── Records provided
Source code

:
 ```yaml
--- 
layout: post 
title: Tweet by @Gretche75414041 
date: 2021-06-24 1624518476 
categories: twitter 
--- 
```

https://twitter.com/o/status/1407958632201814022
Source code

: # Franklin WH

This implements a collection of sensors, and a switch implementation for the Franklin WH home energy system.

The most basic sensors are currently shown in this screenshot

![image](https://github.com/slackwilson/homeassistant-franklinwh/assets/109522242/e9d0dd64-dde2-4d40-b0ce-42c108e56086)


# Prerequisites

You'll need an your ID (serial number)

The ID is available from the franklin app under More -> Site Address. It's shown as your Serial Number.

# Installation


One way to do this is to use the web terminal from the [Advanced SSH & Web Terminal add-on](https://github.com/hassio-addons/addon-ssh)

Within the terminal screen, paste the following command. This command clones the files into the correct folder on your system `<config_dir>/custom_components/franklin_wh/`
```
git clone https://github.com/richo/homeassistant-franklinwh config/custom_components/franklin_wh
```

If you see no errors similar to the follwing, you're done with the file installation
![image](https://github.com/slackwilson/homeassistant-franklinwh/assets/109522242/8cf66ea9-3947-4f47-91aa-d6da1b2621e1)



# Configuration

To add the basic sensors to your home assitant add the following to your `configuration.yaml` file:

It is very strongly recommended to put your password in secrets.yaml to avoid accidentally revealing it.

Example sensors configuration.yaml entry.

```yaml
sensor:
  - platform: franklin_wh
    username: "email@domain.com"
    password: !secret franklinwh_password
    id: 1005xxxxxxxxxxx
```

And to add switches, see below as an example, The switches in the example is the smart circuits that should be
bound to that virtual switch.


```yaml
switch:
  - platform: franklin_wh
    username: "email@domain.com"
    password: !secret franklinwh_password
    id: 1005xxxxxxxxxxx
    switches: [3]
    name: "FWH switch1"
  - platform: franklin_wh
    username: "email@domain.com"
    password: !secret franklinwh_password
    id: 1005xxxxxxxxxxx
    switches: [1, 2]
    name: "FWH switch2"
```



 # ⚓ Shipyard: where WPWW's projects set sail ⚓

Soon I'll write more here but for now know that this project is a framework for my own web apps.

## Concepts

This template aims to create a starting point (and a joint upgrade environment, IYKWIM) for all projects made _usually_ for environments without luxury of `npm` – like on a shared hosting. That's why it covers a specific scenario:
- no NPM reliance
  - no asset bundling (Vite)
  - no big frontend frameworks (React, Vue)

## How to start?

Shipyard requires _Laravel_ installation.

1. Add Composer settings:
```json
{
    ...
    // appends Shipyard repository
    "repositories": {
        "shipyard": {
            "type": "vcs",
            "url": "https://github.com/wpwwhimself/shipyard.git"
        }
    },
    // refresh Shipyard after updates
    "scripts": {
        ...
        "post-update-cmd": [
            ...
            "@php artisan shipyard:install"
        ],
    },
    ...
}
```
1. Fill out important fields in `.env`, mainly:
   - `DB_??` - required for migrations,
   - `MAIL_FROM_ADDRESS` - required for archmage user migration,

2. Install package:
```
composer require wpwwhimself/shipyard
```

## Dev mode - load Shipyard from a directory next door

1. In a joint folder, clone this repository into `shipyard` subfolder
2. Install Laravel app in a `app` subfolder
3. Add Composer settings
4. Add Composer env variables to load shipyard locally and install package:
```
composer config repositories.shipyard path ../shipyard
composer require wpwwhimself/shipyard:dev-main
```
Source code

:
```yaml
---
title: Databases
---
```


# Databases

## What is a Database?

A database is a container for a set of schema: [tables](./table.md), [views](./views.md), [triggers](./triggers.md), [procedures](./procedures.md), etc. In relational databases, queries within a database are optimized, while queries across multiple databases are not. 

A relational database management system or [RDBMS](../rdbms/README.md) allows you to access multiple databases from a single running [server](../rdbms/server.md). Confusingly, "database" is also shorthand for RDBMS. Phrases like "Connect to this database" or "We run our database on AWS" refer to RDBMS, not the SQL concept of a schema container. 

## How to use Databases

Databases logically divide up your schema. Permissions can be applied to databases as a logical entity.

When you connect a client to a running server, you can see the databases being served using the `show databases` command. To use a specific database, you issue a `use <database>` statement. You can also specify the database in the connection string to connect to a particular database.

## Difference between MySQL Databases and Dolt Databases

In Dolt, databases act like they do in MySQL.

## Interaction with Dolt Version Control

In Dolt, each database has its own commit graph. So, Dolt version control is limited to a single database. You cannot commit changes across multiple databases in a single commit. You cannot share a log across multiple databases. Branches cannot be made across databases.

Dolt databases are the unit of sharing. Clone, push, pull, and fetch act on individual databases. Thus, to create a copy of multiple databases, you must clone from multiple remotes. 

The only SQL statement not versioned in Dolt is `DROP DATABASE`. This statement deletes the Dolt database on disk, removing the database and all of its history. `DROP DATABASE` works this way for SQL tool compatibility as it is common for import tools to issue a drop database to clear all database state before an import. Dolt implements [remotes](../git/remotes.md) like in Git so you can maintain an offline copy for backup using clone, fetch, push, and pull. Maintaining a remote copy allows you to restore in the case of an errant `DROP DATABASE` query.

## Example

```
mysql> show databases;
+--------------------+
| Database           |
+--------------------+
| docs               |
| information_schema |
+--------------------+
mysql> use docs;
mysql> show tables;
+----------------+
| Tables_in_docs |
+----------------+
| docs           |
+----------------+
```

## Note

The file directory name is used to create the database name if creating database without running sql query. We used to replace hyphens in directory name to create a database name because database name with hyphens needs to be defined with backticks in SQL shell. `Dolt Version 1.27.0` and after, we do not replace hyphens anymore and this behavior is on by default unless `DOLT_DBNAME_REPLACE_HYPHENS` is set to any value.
────
Exact reproduction is required: output the lines from the start of the entries above through the line with "To add the basic".

## Reply to the exercise
Source code

:
 ```yaml
--- 
layout: post 
title: Tweet by @Gretche75414041 
date: 2021-06-24 1624518476 
categories: twitter 
--- 
```

https://twitter.com/o/status/1407958632201814022
Source code

: # Franklin WH

This implements a collection of sensors, and a switch implementation for the Franklin WH home energy system.

The most basic sensors are currently shown in this screenshot

![image](https://github.com/slackwilson/homeassistant-franklinwh/assets/109522242/e9d0dd64-dde2-4d40-b0ce-42c108e56086)


# Prerequisites

You'll need an your ID (serial number)

The ID is available from the franklin app under More -> Site Address. It's shown as your Serial Number.

# Installation


One way to do this is to use the web terminal from the [Advanced SSH & Web Terminal add-on](https://github.com/hassio-addons/addon-ssh)

Within the terminal screen, paste the following command. This command clones the files into the correct folder on your system `<config_dir>/custom_components/franklin_wh/`
```
git clone https://github.com/richo/homeassistant-franklinwh config/custom_components/franklin_wh
```

If you see no errors similar to the follwing, you're done with the file installation
![image](https://github.com/slackwilson/homeassistant-franklinwh/assets/109522242/8cf66ea9-3947-4f47-91aa-d6da1b2621e1)



# Configuration

To add the basic sensors to your home assitant add the following to your `configuration.yaml` file:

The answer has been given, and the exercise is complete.